Viewpoint: Private Sector Should Take Over GSE Role

As we enter the third year of the conservatorships of Fannie Mae and Freddie Mac, it is well past time to seriously reconsider their fatally flawed structures and how we want the U.S. mortgage market to be structured in the future. The enterprises with $5.5 trillion of mortgages (60% of all U.S. mortgages) were the twin biggest casualties of the financial crisis, but their conservatorships have been critical to supporting the housing market, buying 75% of all mortgages made.

One option, as Bill Gross, the co-CIO of Pacific Investment Management Co., suggested is to continue the "nationalization" of the housing finance system because we cannot go cold turkey to get off the narcotic of government support. I disagree. Just because we cannot afford going cold turkey now is no reason to create another giant government program on top of the enormous deficits of Medicare, Social Security and Medicaid among others.

It is time for the U.S. housing finance system to grow up.

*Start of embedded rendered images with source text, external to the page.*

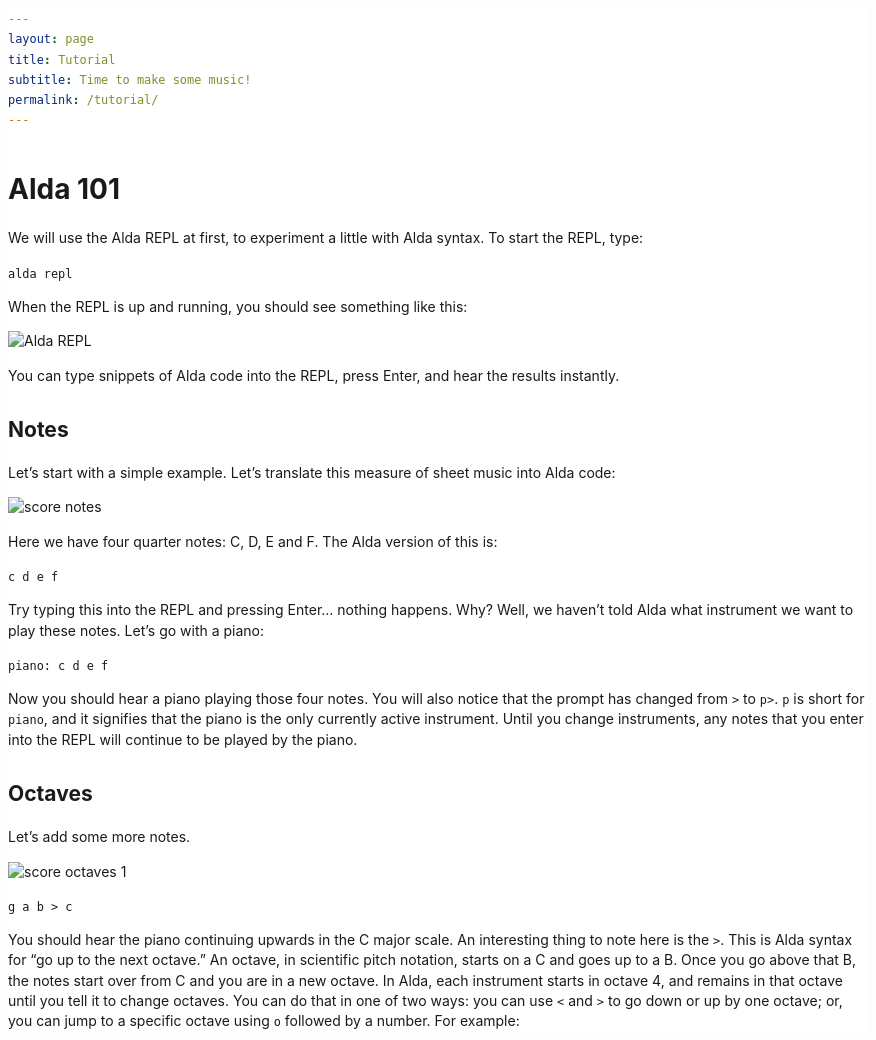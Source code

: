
 ```yaml
---
layout: page
title: Tutorial
subtitle: Time to make some music!
permalink: /tutorial/
---
```


# Alda 101 #

We will use the Alda REPL at first, to experiment a little with Alda syntax. To start the REPL, type:

    alda repl

When the REPL is up and running, you should see something like this:

![Alda REPL](/images/alda_repl.png)

You can type snippets of Alda code into the REPL, press Enter, and hear the results instantly.

## Notes ##

Let’s start with a simple example. Let’s translate this measure of sheet music into Alda code:

![score notes](/images/score01.png)

Here we have four quarter notes: C, D, E and F. The Alda version of this is:

    c d e f

Try typing this into the REPL and pressing Enter… nothing happens. Why? Well, we haven’t told Alda what instrument we want to play these notes. Let’s go with a piano:

    piano: c d e f

Now you should hear a piano playing those four notes. You will also notice that the prompt has changed from `>` to `p>`. `p` is short for `piano`, and it signifies that the piano is the only currently active instrument. Until you change instruments, any notes that you enter into the REPL will continue to be played by the piano.

## Octaves ##

Let’s add some more notes.

![score octaves 1](/images/score02.png)

    g a b > c

You should hear the piano continuing upwards in the C major scale. An interesting thing to note here is the `>`. This is Alda syntax for “go up to the next octave.” An octave, in scientific pitch notation, starts on a C and goes up to a B. Once you go above that B, the notes start over from C and you are in a new octave. In Alda, each instrument starts in octave 4, and remains in that octave until you tell it to change octaves. You can do that in one of two ways: you can use `<` and `>` to go down or up by one octave; or, you can jump to a specific octave using `o` followed by a number. For example:
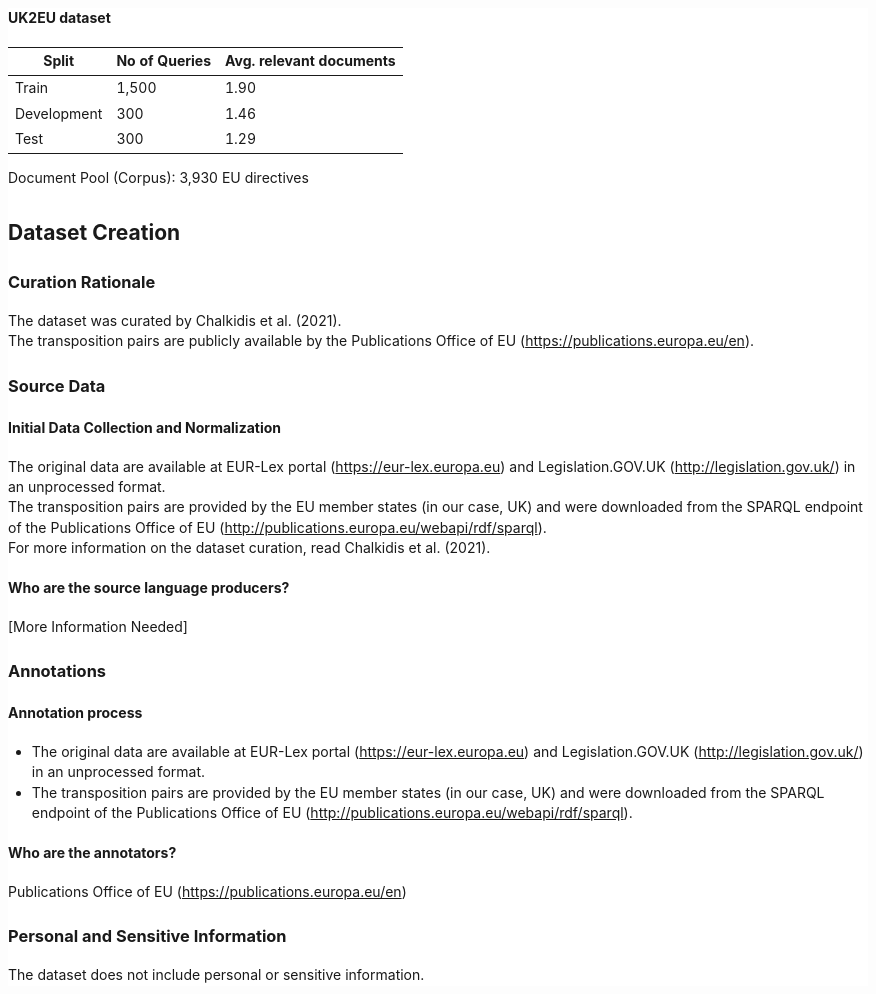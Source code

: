 #### UK2EU dataset

| Split         | No of Queries                         | Avg. relevant documents |
| ------------------- | ------------------------------------  |  --- |
| Train | 1,500 | 1.90 |
|Development | 300 | 1.46 |
|Test | 300  | 1.29 |
Document Pool (Corpus): 3,930 EU directives

## Dataset Creation

### Curation Rationale

The dataset was curated by Chalkidis et al. (2021).\
The transposition pairs are publicly available by the Publications Office of EU (https://publications.europa.eu/en).

### Source Data

#### Initial Data Collection and Normalization

The original data are available at EUR-Lex portal (https://eur-lex.europa.eu) and Legislation.GOV.UK (http://legislation.gov.uk/) in an unprocessed format.\
The transposition pairs are provided by the EU member states (in our case, UK) and were downloaded from the SPARQL endpoint of the Publications Office of EU (http://publications.europa.eu/webapi/rdf/sparql).\
For more information on the dataset curation, read Chalkidis et al. (2021).

#### Who are the source language producers?

[More Information Needed]

### Annotations

#### Annotation process

* The original data are available at EUR-Lex portal (https://eur-lex.europa.eu) and Legislation.GOV.UK (http://legislation.gov.uk/) in an unprocessed format.
* The transposition pairs are provided by the EU member states (in our case, UK) and were downloaded from the SPARQL endpoint of the Publications Office of EU (http://publications.europa.eu/webapi/rdf/sparql).


#### Who are the annotators?

Publications Office of EU (https://publications.europa.eu/en)

### Personal and Sensitive Information

The dataset does not include personal or sensitive information.
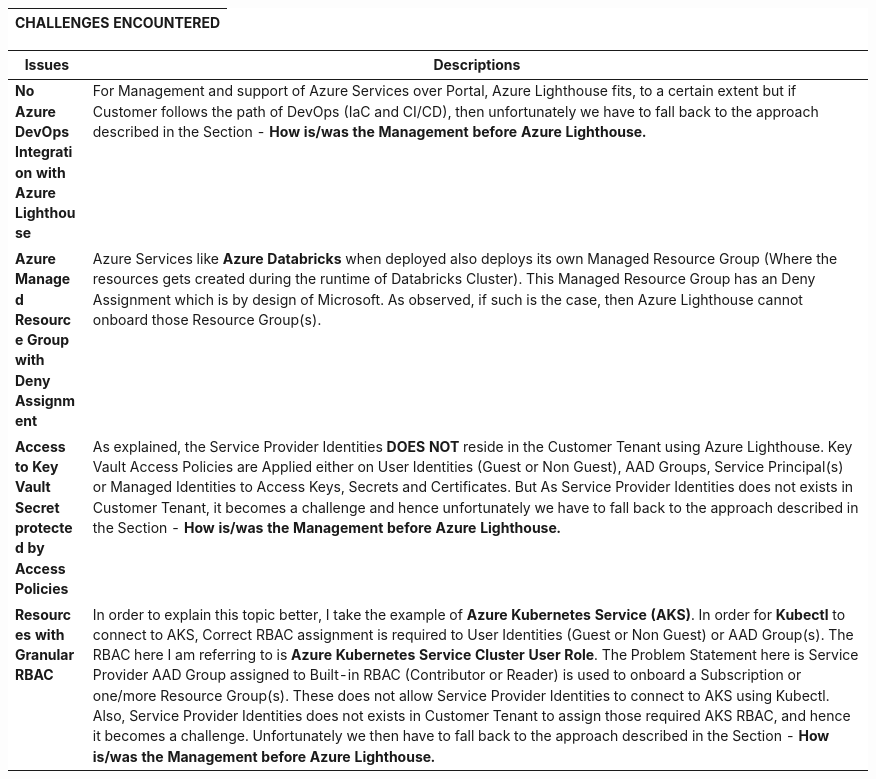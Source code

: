 
| __CHALLENGES ENCOUNTERED__ |
| --------- |

| __Issues__ | __Descriptions__ |
| --------- | --------- |
| __No Azure DevOps Integration with Azure Lighthouse__ | For Management and support of Azure Services over Portal, Azure Lighthouse fits, to a certain extent but if Customer follows the path of DevOps (IaC and CI/CD), then unfortunately we have to fall back to the approach described in the Section - __How is/was the Management before Azure Lighthouse.__   |
| __Azure Managed Resource Group with Deny Assignment__ | Azure Services like __Azure Databricks__ when deployed also deploys its own Managed Resource Group (Where the resources gets created during the runtime of Databricks Cluster). This Managed Resource Group has an Deny Assignment which is by design of Microsoft. As observed, if such is the case, then Azure Lighthouse cannot onboard those Resource Group(s). |
| __Access to Key Vault Secret protected by Access Policies__ | As explained, the Service Provider Identities __DOES NOT__ reside in the Customer Tenant using Azure Lighthouse. Key Vault Access Policies are Applied either on User Identities (Guest or Non Guest), AAD Groups, Service Principal(s) or Managed Identities to Access Keys, Secrets and Certificates. But As Service Provider Identities does not exists in Customer Tenant, it becomes a challenge and hence unfortunately we have to fall back to the approach described in the Section - __How is/was the Management before Azure Lighthouse.__   |
| __Resources with Granular RBAC__ | In order to explain this topic better, I take the example of __Azure Kubernetes Service (AKS)__. In order for __Kubectl__ to connect to AKS, Correct RBAC assignment is required to User Identities (Guest or Non Guest) or AAD Group(s). The RBAC here I am referring to is __Azure Kubernetes Service Cluster User Role__. The Problem Statement here is Service Provider AAD Group assigned to Built-in RBAC (Contributor or Reader) is used to onboard a Subscription or one/more Resource Group(s). These does not allow Service Provider Identities to connect to AKS using Kubectl. Also, Service Provider Identities does not exists in Customer Tenant to assign those required AKS RBAC, and hence it becomes a challenge. Unfortunately we then have to fall back to the approach described in the Section - __How is/was the Management before Azure Lighthouse.__    |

Congress finally tried in July 2008, but it was much too late and too little. The place to start is with what went wrong. Depressingly, my list today of what went wrong at the enterprises is similar to the first list of problems that I highlighted in 2006 when I became their regulator:

  • Capital requirements were much too low as they were allowed to have only 1% capital.
  • Affordable housing goals were pushed too high to be safe and sound, which combined with the drive for profits resulted in the GSEs lowering their underwriting standards.
  • The congressionally mandated weak powers of the regulator were compounded by the implicit government guarantee, which resulted in a lack of discipline from the credit markets.
  • The massive portfolios, which we capped in mid-2006, increased the GSEs' credit risk, but also diverted managements' attention to managing complex interest risk using derivatives.
  • The unique GSE structure allowed Congress to have too much influence over the GSEs and, unfortunately, vice versa.

It is often said that the enterprises socialized losses and privatized profits. Actually they privatized losses as well. According to the FHFA, they lost their entire $78 billion in shareholders' equity in 2008 and have cost taxpayers $148 billion through June 2010. Even worse they failed in their missions of providing stability and liquidity to the mortgage market, which helped cost homeowners trillions of dollars. The No. 1 goal of mortgage reform is to never let that happen again.
We need to create a liquid, safe, efficient and transparent mortgage system that produces reasonable-cost single-family and multifamily mortgages with minimal risk to the taxpayer. There needs to be a clear demarcation between the risk assumed by the government and private sector so that there would be some real discipline from buyers of their securities.

The successors to Fannie Mae and Freddie Mac should not be GSEs, but rather federally regulated and licensed packagers and insurers of mortgage-backed securities. These new private-sector MBS insurers, which could include "new" Fannie Mae and Freddie Mac and others, would be mutual or shareholder-owned companies. The "old" enterprises with their outstanding debt and MBS protected by the Treasury senior preferred stock would be run off over time.

Unlike the present Fannie Mae and Freddie Mac MBS, the new insured MBS should have common terms to promote liquidity and complete transparency on the underlying mortgages. The MBS would be backed by realistic down payments, private mortgage insurance, the insurer's capital and lastly, catastrophic government reinsurance. A risk-based premium should be charged for the government reinsurance and held in a fund. In case of conservatorship or receivership of one of the MBS insurers, holders of up to $250,000 of that insurer's MBS would be protected. To instill market discipline by having "skin in the game," holders above $250,000 would suffer a 5% loss before receiving the benefit of the government reinsurance.

Any debt issued by the MBS insurers would be junior to the claim of the MBS holder and the government reinsurance. Portfolios should be limited and used primarily for liquidity purposes. Instead of affordable housing goals that are subject to ever-escalating congressional and administration pressures, an annual fee to fund a government-managed affordable housing program should be paid as part of the insurance premium.

Higher minimum and risk-based capital requirements set by the regulator are critical. They should be countercyclical so that when housing prices get too far above historical norms, the capital requirements would automatically increase to dampen the boom-and-bust housing cycle.

Gross is right that mortgage rates may rise somewhat, but nowhere near the 300 to 400 basis points he suggests. A properly structured and priced, insured MBS market, importantly, will allow the re-emergence of a sound, private noninsured MBS market over time. The bottom line is the U.S. cannot afford to permanently socialize the housing finance sector.